Missy Lavinia and Juneau Jane hadn’t changed. I tip them up against the felled tree, try again to put water down them from the canteen. Juneau Jane flutters her eyes open just a touch, swallows a little, but she retches it up, soon as I set her against the roots. No choice but to turn her over on her side and let it come back out.
Missy Lavinia won’t take any at all. Won’t even try. Her skin’s the color of deadwood, gray and puffy, her eyes matted and her lips swole-up, cracked and sealed over with blood, like they been burned. Both of the girls been fed a poison. That’s all it could be. Poisoned with something to kill them or just to keep them quiet in them boxes.
Missy’s got a hard, swole-up knot poking out of her head, too. I wonder if that’s why she’s worse than Juneau Jane.
I know about poisons like the ones old Seddie conjures from the roots and the leaves, the bark of a certain tree, the berries of this plant or that one. She’d give somebody the right one, depending if she wanted to make them too sick to work, or too addled, or too dead.

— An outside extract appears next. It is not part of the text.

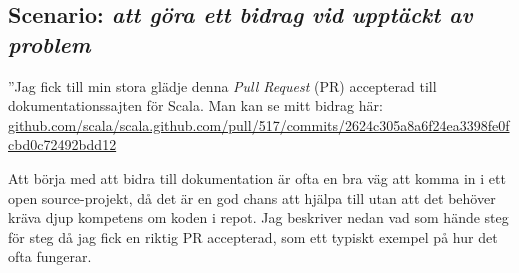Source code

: \subsection*{Scenario: \emph{att göra ett bidrag vid upptäckt av problem}}

''Jag fick till min stora glädje denna \emph{Pull Request} (PR) accepterad till dokumentationssajten för Scala. Man kan se mitt bidrag här:\\
\href{https://github.com/scala/scala.github.com/pull/517/commits/2624c305a8a6f24ea3398fe0fcbd0c72492bdd12}{\small github.com/scala/scala.github.com/pull/517/commits/2624c305a8a6f24ea3398fe0fcbd0c72492bdd12} 

Att börja med att bidra till dokumentation är ofta en bra väg att komma in i ett open source-projekt, då det är en god chans att hjälpa till utan att det behöver kräva djup kompetens om koden i repot. Jag beskriver nedan vad som hände steg för steg då jag fick en riktig PR accepterad, som ett typiskt exempel på hur det ofta fungerar.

Keep clear a’ that ol’ witch woman, Mama told Epheme and me when we first went up to the house to nursemaid Missy Lavinia. Don’t look Seddie’s way. And don’t let her get thinking Ol’ Missus favors you better than her. She’ll slip a poison on you. You keep clear of Ol’ Missus, and Young Marse Lyle, too. Jus’ do your work and be good to Old Marse, so’s he’ll let you come visit me on Sunday afternoons.
Every Sunday evenin’, she’d tell us the same thing before she had to send us back.

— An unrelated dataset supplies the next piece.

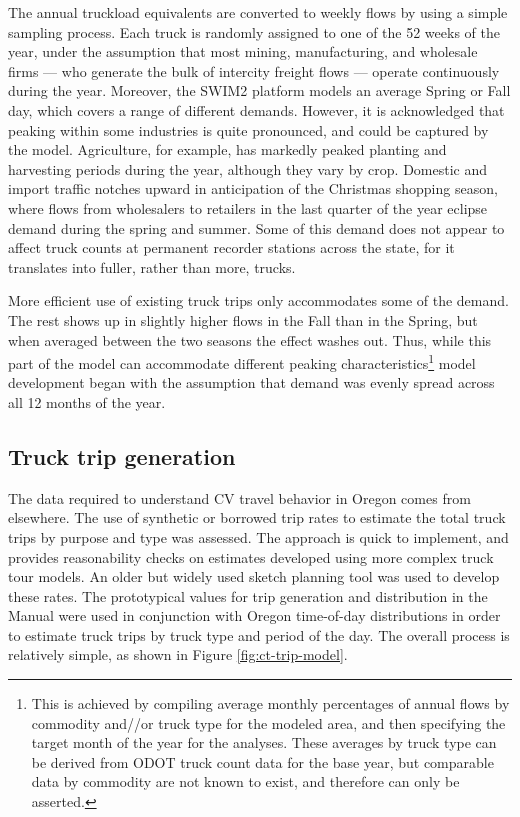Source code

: The annual truckload equivalents are converted to weekly flows by using a simple sampling process. Each truck is randomly assigned to one of the 52 weeks of the year, under the assumption that most mining, manufacturing, and wholesale firms --- who generate the bulk of intercity freight flows --- operate continuously during the year. Moreover, the SWIM2 platform models an average Spring or Fall day, which covers a range of different demands. However, it is acknowledged that peaking within some industries is quite pronounced, and could be captured by the model. Agriculture, for example, has markedly peaked planting and harvesting periods during the year, although they vary by crop. Domestic and import traffic notches upward in anticipation of the Christmas shopping season, where flows from wholesalers to retailers in the last quarter of the year eclipse demand during the spring and summer. Some of this demand does not appear to affect truck counts at permanent recorder stations across the state, for it translates into fuller, rather than more, trucks.

More efficient use of existing truck trips only accommodates some of the demand. The rest shows up in slightly higher flows in the Fall than in the Spring, but when averaged between the two seasons the effect washes out. Thus, while this part of the model can accommodate different peaking characteristics\footnote{This is achieved by compiling average monthly percentages of annual flows by commodity and//or truck type for the modeled area, and then specifying the target month of the year for the analyses. These averages by truck type can be derived from ODOT truck count data for the base year, but comparable data by commodity are not known to exist, and therefore can only be asserted.} model development began with the assumption that demand was evenly spread across all 12 months of the year.

\subsection{Truck trip generation}
The data required to understand CV travel behavior in Oregon comes from elsewhere. The use of synthetic or borrowed trip rates to estimate the total truck trips by purpose and type was assessed. The approach is quick to implement, and provides reasonability checks on estimates developed using more complex truck tour models. An older but widely used sketch planning tool \citep{beagan07} was used to develop these rates. The prototypical values for trip generation and distribution in the Manual were used in conjunction with Oregon time-of-day distributions in order to estimate truck trips by truck type and period of the day. The overall process is relatively simple, as shown in Figure \ref{fig:ct-trip-model}.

No way of knowing if somebody’s to live or die after a poison. Just wait while the body decides how strong it is, and the spirit chooses how much desire it has for its earthly home.
I need to find us a hiding place, but I don’t know where. Another day lopped ove
r the back of a horse might be more than Missy and Juneau Jane can bear up to. And the breeze smells of rain.

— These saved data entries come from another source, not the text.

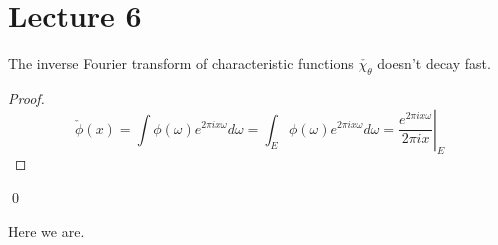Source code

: \section*{Lecture 6}

\begin{proposition}
    The inverse Fourier transform of characteristic functions $\check{\chi_\theta}$ doesn't decay fast. 
\end{proposition}
\begin{proof}
\begin{equation*}
    \check{\phi}(x)=\int\phi(\omega)e^{2\pi ix\omega}d\omega=\int_E\phi(\omega)e^{2\pi ix\omega}d\omega=\left.\frac{e^{2\pi ix\omega}}{2\pi ix}\right\vert_E
\end{equation*}
\end{proof}
\qed

Here we are.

It’s a chore, getting all us back moving again, but I manage it. I’m weary before even starting on the day, but to save the horses and to keep us clear of the road, I start off afoot, leading the sorrel and the gray behind like pack mules.
“Let’s go, dog,” I say, and we do.
I put one foot down and then the next, pick my way through the woods, poking the ground with a stick to check for bogs and suck holes, and push off the sharp palmetto leaves. Keep on like that far as I can till a long, wide blackwater slough blocks the way and I got no choice but to start back toward the road again.
The dog sniffs his way to a path I didn’t see at first. There’s tracks along the banks of the bog. Big ones…man tracks. Smaller ones, also. A child or a woman. Just the two of them, so they’re not the men from the sawmill. Maybe folks fishing or hunting gators or seining crawfish.
There’s been people here at least, and pretty recent.
I stop on the trail when the road comes in sight up the hill, and I listen hard. No sounds but the bayou. The pop-pop of bubbles in the mud, the heavy-throated bullfrog, the skeeters and the blackflies buzzing. Dragonflies hum back and forth over stands of saw grass and muscadine vines. A mockingbird sings his borrowed songs all hooked together like different-colored ribbons tied end after end.
Dog pushes through the brush into the clear of the road, stirs up a big ol’ swamp rabbit and gives a howl and bounds off after it. I wait and listen some more to see if another dog might answer, if there’s a farm or a house near, but no sound comes.